While economists had predicted 175,000 new jobs, the numbers still give increased attention to the economy, and while not robust (it is at the slowest rate since the end of World War II) they suggest that the U.S. could approach full employment, say some, if increases continue. One mitigating factor is labor force participation, which changed very little over previous months to 62.8 percent..
There are still concerns that the sluggish pace is one to be concerned about, especially with upward revisions for the month of August, from 167,000 to 176,000; and for September from 156,000 to 191,000.
“Those upward revisions may actually be worrisome indicators because they suggest the summer's hiring surge is over” and "The October jobs report is much weaker than recent months, and reflects a sluggish, and maybe faltering recovery," said Michael Hicks, director of Ball State University's Center for Business and Economic Research.”
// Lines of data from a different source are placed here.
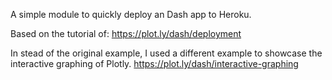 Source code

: A simple module to quickly deploy an Dash app to Heroku.

Based on the tutorial of:
https://plot.ly/dash/deployment

In stead of the original example, I used a different example to showcase the interactive graphing of Plotly.
https://plot.ly/dash/interactive-graphing
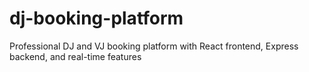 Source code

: # dj-booking-platform
Professional DJ and VJ booking platform with React frontend, Express backend, and real-time features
He sees the net gains not coming from one individual holding a single job, but from a lone worker holding more than one job. But, he seems to be alone in his thought as most see light in the report due to wage growth.
"The really good news in the past couple of months has been the acceleration in wage inflation," Nariman Behravesh, chief economist for IHS Markit, said in his review of October's data. "This means that the tightening in the labor market is finally beginning to benefit workers — and will support stable consumer spending growth."
Also optimistic is Thomas Perez, Labor Secretary, who told NPR, "Workers deserve a raise," he said. "They've been looking for this raise for some time and we're seeing sustained evidence that they're getting that raise."
The best bet for an increase is December with most coming in at 80 percent, which is in keeping with the Yellen philosophy and the Journal quoted Paul Ashworth of Capital Economics: "The solid gain in employment and the acceleration in average hourly earnings growth in October will increase expectations that the Fed will hike interest rates in December (assuming that the election doesn’t throw a spanner in the works.)"
The election is very much on the minds of the Committee, and market watchers and had investors selling short and buying long, and 10 year treasuries were selling at 1.821% after the report was released.
With both contenders for the White House anxious to capitalize on the report it is noteworthy to show who were the leaders last month. Once again professional services came in leading the list adding 43,000 jobs, followed by financial services at 14,000, and computer services at 8,000. Yet, caution, say some should forestall any foregone conclusions.
“Within those categories, though, the picture gets a little murkier. A lot of the jobs don't appear to be very high-paying. That first category, professional and business services, is a broad catch-all bin. Some of the jobs are high-paying, but temp jobs are also included here. The single largest gains within it, 19,700 jobs, came in "administrative and support services," itself a sub category of administrative and waste services, noted Bloomberg News.
On a final note, many areas stayed the same: manufacturing, construction and mining, remained low, or about the same, and the one outlier, was retail which shed 1,100 jobs not a figure that bodes well for Christmas, but could be adjusted upwards in light of seasonal hires, and more consumer money to spend.
While there were some disappointments, they were minor, and the steady, if not spectacular growth gives the Feds ample room for maneuvering a rate increase; something that retirees, investors and pension trustees would welcome.